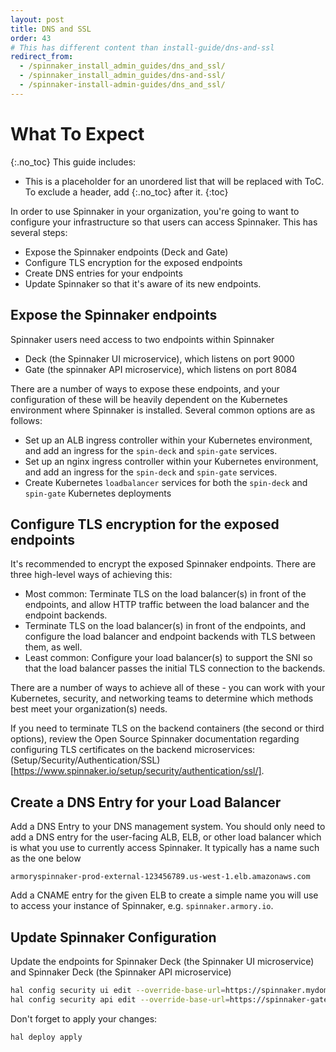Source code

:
 ```yaml
---
layout: post
title: DNS and SSL
order: 43
# This has different content than install-guide/dns-and-ssl
redirect_from:
  - /spinnaker_install_admin_guides/dns_and_ssl/
  - /spinnaker_install_admin_guides/dns-and-ssl/
  - /spinnaker-install-admin-guides/dns_and_ssl/
---
```


# What To Expect
{:.no_toc}
This guide includes:
* This is a placeholder for an unordered list that will be replaced with ToC. To exclude a header, add {:.no_toc} after it.
{:toc}

In order to use Spinnaker in your organization, you're going to want to configure your infrastructure so that users can access Spinnaker.  This has several steps:
* Expose the Spinnaker endpoints (Deck and Gate)
* Configure TLS encryption for the exposed endpoints
* Create DNS entries for your endpoints
* Update Spinnaker so that it's aware of its new endpoints.

## Expose the Spinnaker endpoints
Spinnaker users need access to two endpoints within Spinnaker
* Deck (the Spinnaker UI microservice), which listens on port 9000
* Gate (the spinnaker API microservice), which listens on port 8084

There are a number of ways to expose these endpoints, and your configuration of these will be heavily dependent on the Kubernetes environment where Spinnaker is installed.  Several common options are as follows:
* Set up an ALB ingress controller within your Kubernetes environment, and add an ingress for the `spin-deck` and `spin-gate` services.
* Set up an nginx ingress controller within your Kubernetes environment, and add an ingress for the `spin-deck` and `spin-gate` services.
* Create Kubernetes `loadbalancer` services for both the `spin-deck` and `spin-gate` Kubernetes deployments

## Configure TLS encryption for the exposed endpoints
It's recommended to encrypt the exposed Spinnaker endpoints.  There are three high-level ways of achieving this:
* Most common: Terminate TLS on the load balancer(s) in front of the endpoints, and allow HTTP traffic between the load balancer and the endpoint backends.
* Terminate TLS on the load balancer(s) in front of the endpoints, and configure the load balancer and endpoint backends with TLS between them, as well.
* Least common: Configure your load balancer(s) to support the SNI so that the load balancer passes the initial TLS connection to the backends.

There are a number of ways to achieve all of these - you can work with your Kubernetes, security, and networking teams to determine which methods best meet your organization(s) needs.

If you need to terminate TLS on the backend containers (the second or third options), review the Open Source Spinnaker documentation regarding configuring TLS certificates on the backend microservices: (Setup/Security/Authentication/SSL)[https://www.spinnaker.io/setup/security/authentication/ssl/].

## Create a DNS Entry for your Load Balancer

Add a DNS Entry to your DNS management system.  You should only need to add a DNS entry for the user-facing ALB, ELB, or other load balancer which is what you use to currently access Spinnaker.   It typically has a name such as the one below

```
armoryspinnaker-prod-external-123456789.us-west-1.elb.amazonaws.com
```

Add a CNAME entry for the given ELB to create a simple name you will use to access your instance of Spinnaker, e.g. `spinnaker.armory.io`.

## Update Spinnaker Configuration

Update the endpoints for Spinnaker Deck (the Spinnaker UI microservice) and Spinnaker Deck (the Spinnaker API microservice)

```bash
hal config security ui edit --override-base-url=https://spinnaker.mydomain.com
hal config security api edit --override-base-url=https://spinnaker-gate.mydomain.com
```

Don't forget to apply your changes:

```bash
hal deploy apply
```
--------------------------------------------------
▸ TASK INSTRUCTIONS
Transcribe all the entries precisely. Do not include any picture.

▸ OUTPUT FOR THIS EXERCISE
Source code

:
 ```yaml
---
layout: post
title: DNS and SSL
order: 43
# This has different content than install-guide/dns-and-ssl
redirect_from:
  - /spinnaker_install_admin_guides/dns_and_ssl/
  - /spinnaker_install_admin_guides/dns-and-ssl/
  - /spinnaker-install-admin-guides/dns_and_ssl/
---
```


# What To Expect
{:.no_toc}
This guide includes:
* This is a placeholder for an unordered list that will be replaced with ToC. To exclude a header, add {:.no_toc} after it.
{:toc}

In order to use Spinnaker in your organization, you're going to want to configure your infrastructure so that users can access Spinnaker.  This has several steps:
* Expose the Spinnaker endpoints (Deck and Gate)
* Configure TLS encryption for the exposed endpoints
* Create DNS entries for your endpoints
* Update Spinnaker so that it's aware of its new endpoints.

## Expose the Spinnaker endpoints
Spinnaker users need access to two endpoints within Spinnaker
* Deck (the Spinnaker UI microservice), which listens on port 9000
* Gate (the spinnaker API microservice), which listens on port 8084

There are a number of ways to expose these endpoints, and your configuration of these will be heavily dependent on the Kubernetes environment where Spinnaker is installed.  Several common options are as follows:
* Set up an ALB ingress controller within your Kubernetes environment, and add an ingress for the `spin-deck` and `spin-gate` services.
* Set up an nginx ingress controller within your Kubernetes environment, and add an ingress for the `spin-deck` and `spin-gate` services.
* Create Kubernetes `loadbalancer` services for both the `spin-deck` and `spin-gate` Kubernetes deployments

## Configure TLS encryption for the exposed endpoints
It's recommended to encrypt the exposed Spinnaker endpoints.  There are three high-level ways of achieving this:
* Most common: Terminate TLS on the load balancer(s) in front of the endpoints, and allow HTTP traffic between the load balancer and the endpoint backends.
* Terminate TLS on the load balancer(s) in front of the endpoints, and configure the load balancer and endpoint backends with TLS between them, as well.
* Least common: Configure your load balancer(s) to support the SNI so that the load balancer passes the initial TLS connection to the backends.

There are a number of ways to achieve all of these - you can work with your Kubernetes, security, and networking teams to determine which methods best meet your organization(s) needs.

If you need to terminate TLS on the backend containers (the second or third options), review the Open Source Spinnaker documentation regarding configuring TLS certificates on the backend microservices: (Setup/Security/Authentication/SSL)[https://www.spinnaker.io/setup/security/authentication/ssl/].

## Create a DNS Entry for your Load Balancer

Add a DNS Entry to your DNS management system.  You should only need to add a DNS entry for the user-facing ALB, ELB, or other load balancer which is what you use to currently access Spinnaker.   It typically has a name such as the one below

```
armoryspinnaker-prod-external-123456789.us-west-1.elb.amazonaws.com
```

Add a CNAME entry for the given ELB to create a simple name you will use to access your instance of Spinnaker, e.g. `spinnaker.armory.io`.

## Update Spinnaker Configuration

Update the endpoints for Spinnaker Deck (the Spinnaker UI microservice) and Spinnaker Deck (the Spinnaker API microservice)

```bash
hal config security ui edit --override-base-url=https://spinnaker.mydomain.com
hal config security api edit --override-base-url=https://spinnaker-gate.mydomain.com
```

Don't forget to apply your changes:

```bash
hal deploy apply
```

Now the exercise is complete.